Start of EXERCISE DATA

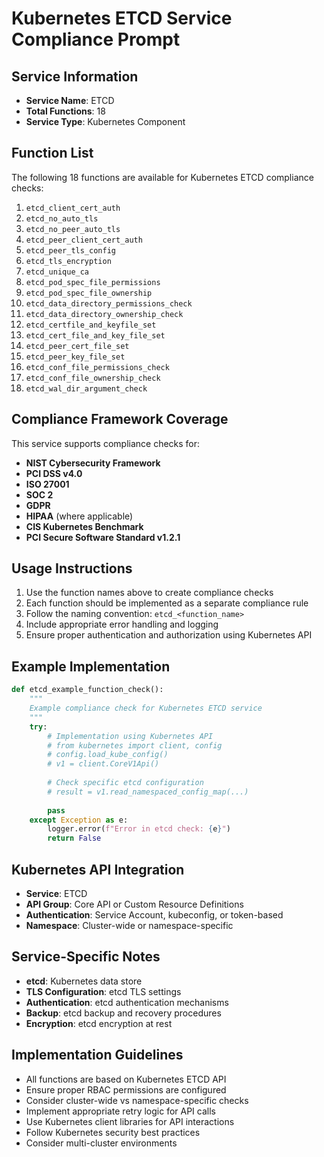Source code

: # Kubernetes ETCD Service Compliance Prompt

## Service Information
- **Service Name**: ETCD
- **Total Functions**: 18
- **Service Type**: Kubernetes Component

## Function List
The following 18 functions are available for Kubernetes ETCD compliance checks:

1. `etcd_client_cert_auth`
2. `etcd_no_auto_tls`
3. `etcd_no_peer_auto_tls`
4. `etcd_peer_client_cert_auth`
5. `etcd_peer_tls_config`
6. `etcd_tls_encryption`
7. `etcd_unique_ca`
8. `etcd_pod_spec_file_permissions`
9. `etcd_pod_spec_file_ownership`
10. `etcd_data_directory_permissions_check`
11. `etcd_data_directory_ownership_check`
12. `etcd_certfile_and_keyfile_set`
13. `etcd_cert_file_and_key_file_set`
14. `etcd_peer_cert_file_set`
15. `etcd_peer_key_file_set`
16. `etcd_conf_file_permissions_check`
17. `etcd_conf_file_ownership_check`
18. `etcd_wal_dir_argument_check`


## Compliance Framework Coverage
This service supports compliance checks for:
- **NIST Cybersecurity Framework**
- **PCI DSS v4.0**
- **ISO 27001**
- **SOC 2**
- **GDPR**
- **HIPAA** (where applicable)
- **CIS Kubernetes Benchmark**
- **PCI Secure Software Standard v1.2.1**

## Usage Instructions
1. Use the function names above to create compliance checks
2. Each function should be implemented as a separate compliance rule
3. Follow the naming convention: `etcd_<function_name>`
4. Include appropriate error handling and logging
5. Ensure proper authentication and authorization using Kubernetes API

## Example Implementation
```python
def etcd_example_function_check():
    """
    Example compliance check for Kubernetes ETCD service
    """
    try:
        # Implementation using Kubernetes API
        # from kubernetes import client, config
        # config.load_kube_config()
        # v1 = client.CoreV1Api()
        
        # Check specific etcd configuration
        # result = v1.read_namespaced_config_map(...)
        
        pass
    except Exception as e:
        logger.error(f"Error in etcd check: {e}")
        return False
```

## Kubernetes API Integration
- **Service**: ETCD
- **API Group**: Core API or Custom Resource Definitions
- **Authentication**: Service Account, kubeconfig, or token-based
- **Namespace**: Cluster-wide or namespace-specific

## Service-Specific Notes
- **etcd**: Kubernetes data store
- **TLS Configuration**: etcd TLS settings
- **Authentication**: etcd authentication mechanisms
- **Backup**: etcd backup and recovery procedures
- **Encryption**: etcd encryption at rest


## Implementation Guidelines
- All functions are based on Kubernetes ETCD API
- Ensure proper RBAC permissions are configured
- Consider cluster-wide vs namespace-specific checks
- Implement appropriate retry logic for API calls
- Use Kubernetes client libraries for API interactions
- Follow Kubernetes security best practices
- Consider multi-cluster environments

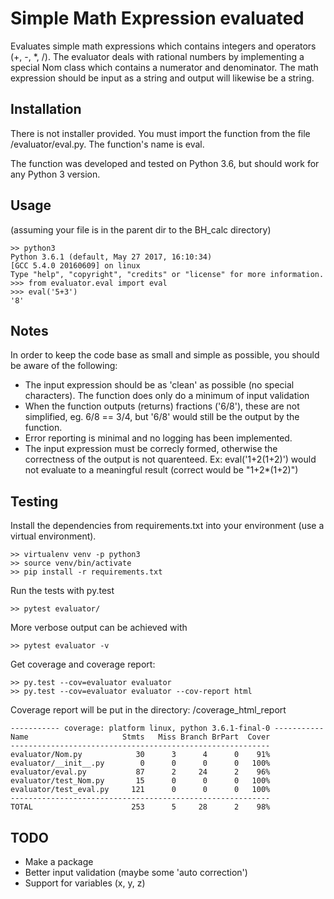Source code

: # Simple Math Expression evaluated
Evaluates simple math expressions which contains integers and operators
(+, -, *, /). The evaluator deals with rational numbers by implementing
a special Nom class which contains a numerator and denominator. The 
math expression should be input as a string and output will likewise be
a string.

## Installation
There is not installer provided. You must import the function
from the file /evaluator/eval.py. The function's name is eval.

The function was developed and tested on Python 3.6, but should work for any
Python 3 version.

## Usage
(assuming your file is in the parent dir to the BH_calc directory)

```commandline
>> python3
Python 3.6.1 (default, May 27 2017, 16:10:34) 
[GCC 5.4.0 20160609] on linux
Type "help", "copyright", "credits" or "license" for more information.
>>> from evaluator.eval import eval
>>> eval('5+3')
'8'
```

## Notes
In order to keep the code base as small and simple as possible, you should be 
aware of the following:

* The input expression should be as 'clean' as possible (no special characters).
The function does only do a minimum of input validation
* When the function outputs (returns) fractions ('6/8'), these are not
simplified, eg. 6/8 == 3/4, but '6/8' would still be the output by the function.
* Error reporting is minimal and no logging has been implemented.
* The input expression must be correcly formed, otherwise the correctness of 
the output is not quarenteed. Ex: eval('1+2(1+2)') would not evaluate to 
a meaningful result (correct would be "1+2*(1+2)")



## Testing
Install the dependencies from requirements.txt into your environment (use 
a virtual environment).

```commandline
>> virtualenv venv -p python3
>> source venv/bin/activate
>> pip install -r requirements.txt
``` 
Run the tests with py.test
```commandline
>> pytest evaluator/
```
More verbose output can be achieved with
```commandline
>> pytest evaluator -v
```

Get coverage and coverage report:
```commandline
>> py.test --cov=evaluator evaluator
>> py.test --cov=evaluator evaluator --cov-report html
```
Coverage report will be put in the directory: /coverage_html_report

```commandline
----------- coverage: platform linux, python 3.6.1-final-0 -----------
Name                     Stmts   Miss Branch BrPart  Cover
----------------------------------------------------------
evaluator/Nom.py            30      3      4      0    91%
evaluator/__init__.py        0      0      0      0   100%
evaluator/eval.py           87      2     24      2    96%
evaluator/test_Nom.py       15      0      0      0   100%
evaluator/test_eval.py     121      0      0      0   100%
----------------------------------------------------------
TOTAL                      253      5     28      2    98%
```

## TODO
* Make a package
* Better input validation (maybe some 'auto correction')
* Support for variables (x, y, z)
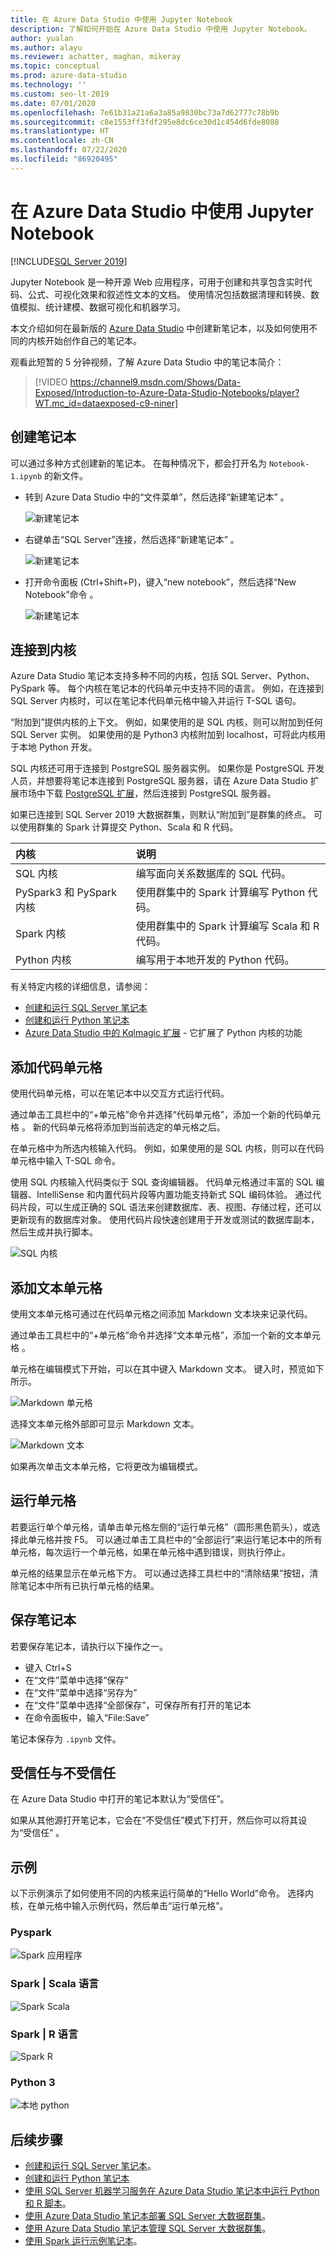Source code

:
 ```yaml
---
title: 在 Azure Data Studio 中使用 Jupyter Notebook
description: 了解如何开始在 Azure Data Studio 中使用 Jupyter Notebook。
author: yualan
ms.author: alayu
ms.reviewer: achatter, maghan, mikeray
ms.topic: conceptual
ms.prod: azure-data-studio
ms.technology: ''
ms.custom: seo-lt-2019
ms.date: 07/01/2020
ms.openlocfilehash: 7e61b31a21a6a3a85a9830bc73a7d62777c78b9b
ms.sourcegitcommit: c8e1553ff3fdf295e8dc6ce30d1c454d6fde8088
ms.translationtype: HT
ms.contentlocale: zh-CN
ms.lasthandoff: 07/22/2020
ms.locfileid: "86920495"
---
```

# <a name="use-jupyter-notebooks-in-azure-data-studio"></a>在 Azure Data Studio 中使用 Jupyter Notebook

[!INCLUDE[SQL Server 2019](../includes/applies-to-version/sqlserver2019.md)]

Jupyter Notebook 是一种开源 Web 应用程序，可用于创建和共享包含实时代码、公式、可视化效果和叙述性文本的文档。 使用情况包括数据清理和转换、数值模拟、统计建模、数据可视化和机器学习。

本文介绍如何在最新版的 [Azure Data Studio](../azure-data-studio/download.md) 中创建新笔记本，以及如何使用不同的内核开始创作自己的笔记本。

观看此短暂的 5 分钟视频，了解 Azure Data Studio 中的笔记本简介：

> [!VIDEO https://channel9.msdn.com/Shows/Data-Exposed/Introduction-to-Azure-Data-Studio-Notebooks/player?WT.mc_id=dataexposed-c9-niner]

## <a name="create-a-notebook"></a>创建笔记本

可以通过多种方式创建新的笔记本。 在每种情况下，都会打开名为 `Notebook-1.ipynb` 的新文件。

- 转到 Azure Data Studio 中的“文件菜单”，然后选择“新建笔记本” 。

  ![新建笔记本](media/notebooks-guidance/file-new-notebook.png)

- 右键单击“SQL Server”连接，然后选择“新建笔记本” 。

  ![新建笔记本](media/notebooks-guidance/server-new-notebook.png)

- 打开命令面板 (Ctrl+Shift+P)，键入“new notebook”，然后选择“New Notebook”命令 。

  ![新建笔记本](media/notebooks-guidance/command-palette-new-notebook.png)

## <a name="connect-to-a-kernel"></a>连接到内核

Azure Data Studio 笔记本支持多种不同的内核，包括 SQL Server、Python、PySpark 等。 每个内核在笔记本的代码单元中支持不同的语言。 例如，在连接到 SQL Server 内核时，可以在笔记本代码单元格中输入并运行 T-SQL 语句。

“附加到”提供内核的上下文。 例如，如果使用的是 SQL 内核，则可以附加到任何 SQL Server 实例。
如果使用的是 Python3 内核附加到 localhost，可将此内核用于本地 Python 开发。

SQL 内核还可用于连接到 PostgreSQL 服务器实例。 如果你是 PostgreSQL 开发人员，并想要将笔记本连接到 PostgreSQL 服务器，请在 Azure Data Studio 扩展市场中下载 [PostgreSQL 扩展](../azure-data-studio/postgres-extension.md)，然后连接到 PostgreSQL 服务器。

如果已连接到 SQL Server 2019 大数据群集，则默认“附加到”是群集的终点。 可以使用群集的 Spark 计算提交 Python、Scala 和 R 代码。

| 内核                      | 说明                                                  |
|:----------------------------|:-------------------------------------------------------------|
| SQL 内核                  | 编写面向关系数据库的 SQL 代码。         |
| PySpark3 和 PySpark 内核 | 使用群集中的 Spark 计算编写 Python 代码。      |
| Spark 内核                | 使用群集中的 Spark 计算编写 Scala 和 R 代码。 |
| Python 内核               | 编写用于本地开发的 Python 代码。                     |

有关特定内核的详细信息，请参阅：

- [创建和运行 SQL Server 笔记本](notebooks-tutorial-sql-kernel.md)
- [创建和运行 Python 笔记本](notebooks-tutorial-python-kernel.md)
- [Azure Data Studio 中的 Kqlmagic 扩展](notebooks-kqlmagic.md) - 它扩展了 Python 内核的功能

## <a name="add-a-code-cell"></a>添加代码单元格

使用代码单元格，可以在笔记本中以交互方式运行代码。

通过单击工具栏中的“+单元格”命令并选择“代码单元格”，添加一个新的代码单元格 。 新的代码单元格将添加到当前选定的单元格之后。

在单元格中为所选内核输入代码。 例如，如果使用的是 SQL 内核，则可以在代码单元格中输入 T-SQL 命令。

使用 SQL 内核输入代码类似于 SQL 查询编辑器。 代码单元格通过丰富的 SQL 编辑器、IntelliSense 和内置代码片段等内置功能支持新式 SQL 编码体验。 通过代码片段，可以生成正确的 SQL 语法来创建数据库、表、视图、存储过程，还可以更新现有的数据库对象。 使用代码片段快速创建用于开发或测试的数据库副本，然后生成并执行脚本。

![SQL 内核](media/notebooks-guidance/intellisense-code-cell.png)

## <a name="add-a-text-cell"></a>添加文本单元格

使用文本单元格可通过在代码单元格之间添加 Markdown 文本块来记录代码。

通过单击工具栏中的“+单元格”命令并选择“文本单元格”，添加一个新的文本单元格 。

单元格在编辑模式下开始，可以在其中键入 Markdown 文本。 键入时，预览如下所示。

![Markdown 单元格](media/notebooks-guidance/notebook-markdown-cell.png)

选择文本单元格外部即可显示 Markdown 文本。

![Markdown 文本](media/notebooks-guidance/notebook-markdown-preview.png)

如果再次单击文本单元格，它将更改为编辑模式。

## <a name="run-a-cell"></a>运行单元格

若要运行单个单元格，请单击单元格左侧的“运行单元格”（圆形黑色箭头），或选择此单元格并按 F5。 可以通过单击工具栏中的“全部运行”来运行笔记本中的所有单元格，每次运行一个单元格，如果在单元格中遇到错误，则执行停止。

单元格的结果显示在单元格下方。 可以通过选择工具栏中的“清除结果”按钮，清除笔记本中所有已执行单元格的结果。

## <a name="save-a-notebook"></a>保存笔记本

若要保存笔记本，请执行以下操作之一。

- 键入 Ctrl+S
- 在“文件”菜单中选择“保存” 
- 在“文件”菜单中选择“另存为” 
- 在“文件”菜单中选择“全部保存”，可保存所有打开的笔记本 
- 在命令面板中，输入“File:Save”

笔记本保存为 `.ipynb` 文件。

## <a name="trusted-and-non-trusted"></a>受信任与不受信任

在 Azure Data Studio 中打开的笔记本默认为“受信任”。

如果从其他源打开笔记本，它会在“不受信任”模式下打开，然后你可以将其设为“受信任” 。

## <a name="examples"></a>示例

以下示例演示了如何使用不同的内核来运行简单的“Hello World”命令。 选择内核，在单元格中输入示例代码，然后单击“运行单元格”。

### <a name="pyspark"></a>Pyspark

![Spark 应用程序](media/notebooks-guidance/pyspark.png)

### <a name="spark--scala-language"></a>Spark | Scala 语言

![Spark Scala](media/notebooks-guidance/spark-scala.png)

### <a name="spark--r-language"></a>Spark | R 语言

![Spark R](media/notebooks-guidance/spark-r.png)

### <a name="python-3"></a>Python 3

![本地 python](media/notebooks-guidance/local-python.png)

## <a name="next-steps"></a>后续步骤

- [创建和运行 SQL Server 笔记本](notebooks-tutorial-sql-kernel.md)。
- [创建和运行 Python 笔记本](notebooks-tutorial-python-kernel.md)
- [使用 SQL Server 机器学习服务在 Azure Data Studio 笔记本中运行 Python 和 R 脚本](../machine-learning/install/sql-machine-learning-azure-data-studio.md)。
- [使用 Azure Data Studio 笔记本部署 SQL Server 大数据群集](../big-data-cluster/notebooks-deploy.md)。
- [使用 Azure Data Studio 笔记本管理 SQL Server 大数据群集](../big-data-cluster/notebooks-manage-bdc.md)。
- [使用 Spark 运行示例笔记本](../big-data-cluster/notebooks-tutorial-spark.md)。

End of EXERCISE DATA

WORK INSTRUCTIONS:
Each line of the entries where the string "使用群集中的" occurs should be shown.

SOLUTION TO THE PROBLEM:
| PySpark3 和 PySpark 内核 | 使用群集中的 Spark 计算编写 Python 代码。      |
| Spark 内核                | 使用群集中的 Spark 计算编写 Scala 和 R 代码。 |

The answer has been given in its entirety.